Keratoconus

What is Keratoconus?

More than 1 in 1000 patients have the bilateral corneal disease keratoconus. Typically, the illness begins in youth or early adulthood.

Its aetiology is unknown, and it is unexpected how it will develop after a diagnosis. When both eyes are affected, the patient’s ability to drive or see regular print may be impacted. Surgery can be required if the condition progresses further.
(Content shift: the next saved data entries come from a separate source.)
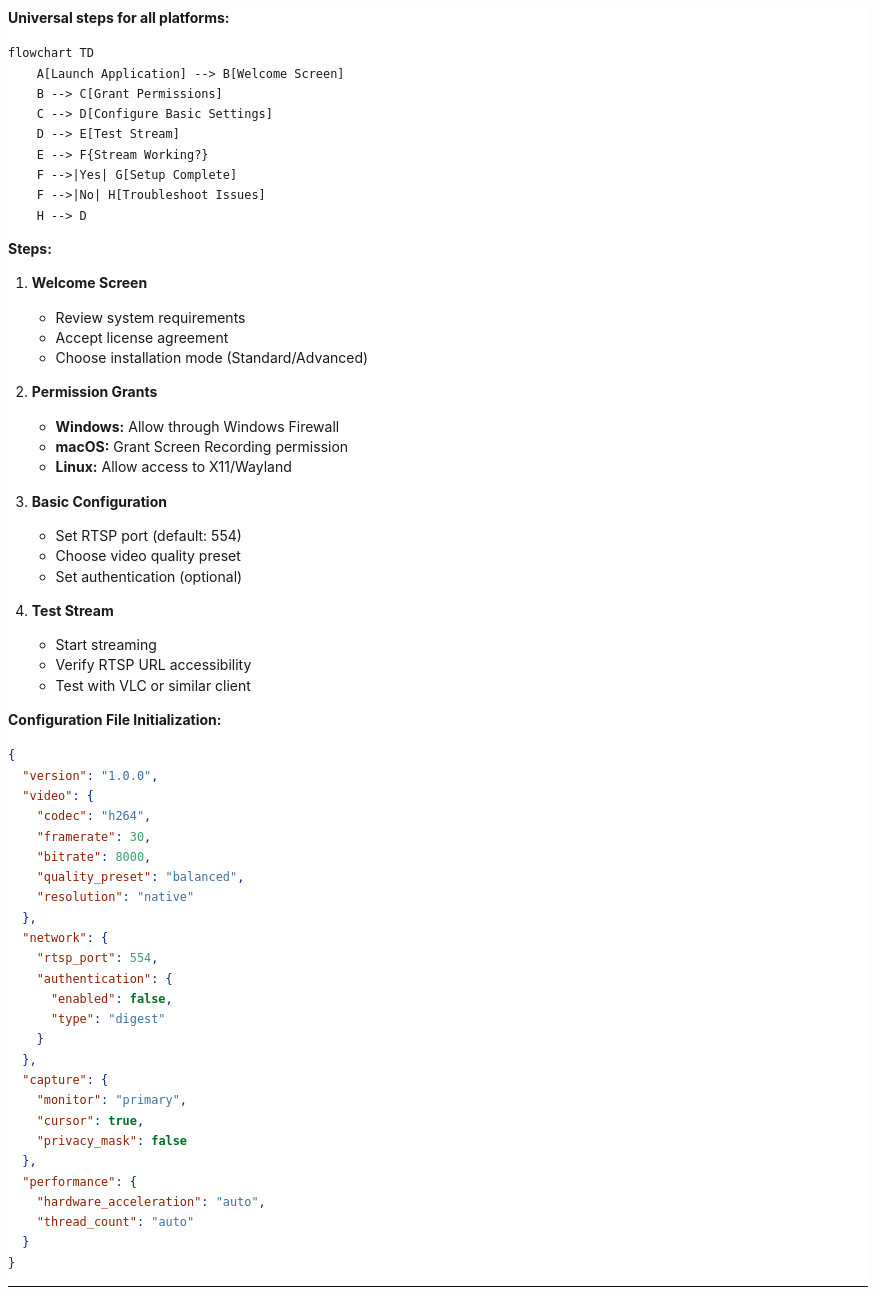 **Universal steps for all platforms:**

```mermaid
flowchart TD
    A[Launch Application] --> B[Welcome Screen]
    B --> C[Grant Permissions]
    C --> D[Configure Basic Settings]
    D --> E[Test Stream]
    E --> F{Stream Working?}
    F -->|Yes| G[Setup Complete]
    F -->|No| H[Troubleshoot Issues]
    H --> D
```

**Steps:**
1. **Welcome Screen**
   - Review system requirements
   - Accept license agreement
   - Choose installation mode (Standard/Advanced)

2. **Permission Grants**
   - **Windows:** Allow through Windows Firewall
   - **macOS:** Grant Screen Recording permission
   - **Linux:** Allow access to X11/Wayland

3. **Basic Configuration**
   - Set RTSP port (default: 554)
   - Choose video quality preset
   - Set authentication (optional)

4. **Test Stream**
   - Start streaming
   - Verify RTSP URL accessibility
   - Test with VLC or similar client

**Configuration File Initialization:**
```json
{
  "version": "1.0.0",
  "video": {
    "codec": "h264",
    "framerate": 30,
    "bitrate": 8000,
    "quality_preset": "balanced",
    "resolution": "native"
  },
  "network": {
    "rtsp_port": 554,
    "authentication": {
      "enabled": false,
      "type": "digest"
    }
  },
  "capture": {
    "monitor": "primary",
    "cursor": true,
    "privacy_mask": false
  },
  "performance": {
    "hardware_acceleration": "auto",
    "thread_count": "auto"
  }
}
```

---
Keratoconus can be successfully handled using a number of therapeutic and surgical treatments, frequently with little to no impact on the patient’s quality of life.

Risk Factors

Typically, it is an inherited corneal condition that is autosomal dominant in nature. This implies that roughly 50% of family members could contract it. However, it can also happen at random, affecting only one family member. 90% of people with it have bilateral involvement, and it affects both men and women equally.

Other Risk Factors:

  • Eye rubbing
  • Family history of keratoconus
  • Genetic predisposition
  • Certain disorders such as Down’s syndrome
  • Repeated ocular allergy
  • Connective tissue disease
  • Long-term rigid contact lens wear.

Symptoms

  • Early stages just having the need for spectacle correction.
  • As the disease progresses, the vision deteriorates.
  • Visual acuity becomes impaired at all distances, and night vision is sometimes quite poor.
  • Some individuals have vision in one eye that is markedly worse than that in the other eye.
  • Some develop photophobia (sensitivity to bright light), eye strain from squinting in order to read, or itching in the eye.
  • There is usually little or no sensation of pain.
  • Keratoconus can cause substantial distortion of vision, with multiple images, streaking and sensitivity to light.

Progression of the Disease

Keratoconus is a condition that is virtually invariably progressive. About 10% to 20% of patients have very advanced keratoconus. The cornea might become highly steep, thin, and uneven.

Treatment

Keratoconus is a known progressive disorder. All modalities of treatment whether it is glasses, contact lenses, INTACS or Phakic IOL’s, all correct the refractive error secondary to the cone formation; they DO NOT treat the keratoconus. The mainstay of treatment still remains Collagen Cross Linking also known as C3R/CXL.